*Problem statement*: Given the listing that follows, report all lines in which the string "images" occurs.

*Exercise data*:
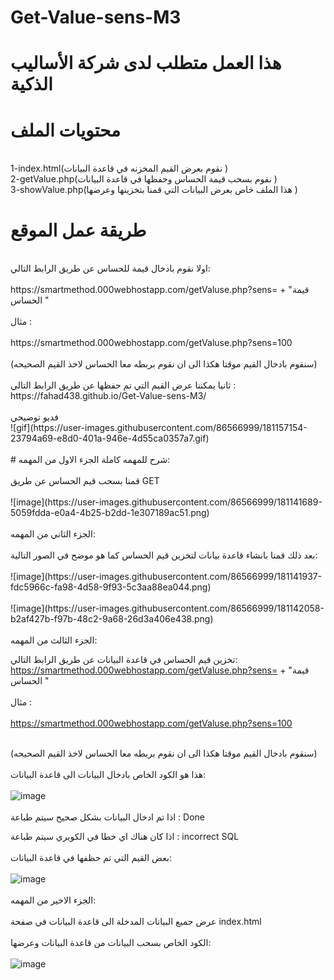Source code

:# Get-Value-sens-M3

# هذا العمل متطلب لدى شركة الأساليب الذكية
# محتويات الملف 
<br />
1-index.html(نقوم بعرض القيم المخزنه في قاعدة البيانات )
<br />
2-getValue.php(نقوم بسحب قيمة الحساس وحفظها في قاعدة البيانات )
<br />
3-showValue.php(هذا الملف خاص بعرض البيانات التي قمنا بتخزينها وعرضها )

# طريقة عمل الموقع
<br/>
اولا نقوم بادخال قيمة للحساس عن طريق الرابط التالي:
<br/>
<br/>
https://smartmethod.000webhostapp.com/getValuse.php?sens= + "قيمة الحساس "
<br />
<br />
مثال :
<br />
<br />
https://smartmethod.000webhostapp.com/getValuse.php?sens=100
<br />
<br />
(سنقوم بادخال القيم موقتا هكذا الى ان نقوم بربطه معا الحساس لاخذ القيم الصحيحه)
<br />
<br />
ثانيا يمكننا عرض القيم التي تم حفظها عن طريق الرابط التالي :
https://fahad438.github.io/Get-Value-sens-M3/
<br />
<br />
فديو توضيحي
<br />
![gif](https://user-images.githubusercontent.com/86566999/181157154-23794a69-e8d0-401a-946e-4d55ca0357a7.gif)
<br />
<br />
# شرح للمهمه كاملة
الجزء الاول من المهمه:
<br />
<br />
قمنا بسحب قيم الحساس عن طريق GET 
<br />
<br />
![image](https://user-images.githubusercontent.com/86566999/181141689-5059fdda-e0a4-4b25-b2dd-1e307189ac51.png)
<br />
<br />
الجزء الثاني من المهمه:
<br />
<br />
بعد ذلك قمنا بانشاء قاعدة بيانات لتخزين قيم الحساس كما هو موضح في الصور التالية:
<br />
<br />
![image](https://user-images.githubusercontent.com/86566999/181141937-fdc5966c-fa98-4d58-9f93-5c3aa88ea044.png)
<br />
<br />
![image](https://user-images.githubusercontent.com/86566999/181142058-b2af427b-f97b-48c2-9a68-26d3a406e438.png)
<br />
<br />
الجزء الثالث من المهمه:

تخزين قيم الحساس في قاعدة البيانات عن طريق الرابط التالي:
https://smartmethod.000webhostapp.com/getValuse.php?sens= + "قيمة الحساس "
<br />
<br />
مثال :
<br />
<br />
https://smartmethod.000webhostapp.com/getValuse.php?sens=100
<br />
<br />

(سنقوم بادخال القيم موقتا هكذا الى ان نقوم بربطه معا الحساس لاخذ القيم الصحيحه)
<br />
<br />
هذا هو الكود الخاص بادخال البيانات الى قاعدة البيانات:
<br />
<br />
![image](https://user-images.githubusercontent.com/86566999/181144284-99f941ba-91d1-44f3-89e7-97aa95a5ef1a.png)
<br />
<br />
اذا تم ادخال البيانات بشكل صحيح سيتم طباعة : 
Done

اذا كان هناك اي خطا في الكويري سيتم طباعة :
incorrect SQL
<br />
<br />
بعض القيم التي تم حظفها في قاعدة البيانات:
<br />
<br />
![image](https://user-images.githubusercontent.com/86566999/181145176-aa89b28f-168c-4558-8392-0eae957ac101.png)
<br />
<br />
الجزء الاخير من المهمه:
<br />
<br />
عرض جميع البيانات المدخلة الى قاعدة البيانات في صفحة 
index.html
<br />
<br />
الكود الخاص بسحب البيانات من قاعدة البيانات وعرضها:
<br />
<br />
![image](https://user-images.githubusercontent.com/86566999/181144874-ad884c4a-b2b2-4297-80f1-a10cae31adf3.png)
<br />
<br />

*Result of the task*:
![gif](https://user-images.githubusercontent.com/86566999/181157154-23794a69-e8d0-401a-946e-4d55ca0357a7.gif)
![image](https://user-images.githubusercontent.com/86566999/181141689-5059fdda-e0a4-4b25-b2dd-1e307189ac51.png)
![image](https://user-images.githubusercontent.com/86566999/181141937-fdc5966c-fa98-4d58-9f93-5c3aa88ea044.png)
![image](https://user-images.githubusercontent.com/86566999/181142058-b2af427b-f97b-48c2-9a68-26d3a406e438.png)
![image](https://user-images.githubusercontent.com/86566999/181144284-99f941ba-91d1-44f3-89e7-97aa95a5ef1a.png)
![image](https://user-images.githubusercontent.com/86566999/181145176-aa89b28f-168c-4558-8392-0eae957ac101.png)
![image](https://user-images.githubusercontent.com/86566999/181144874-ad884c4a-b2b2-4297-80f1-a10cae31adf3.png)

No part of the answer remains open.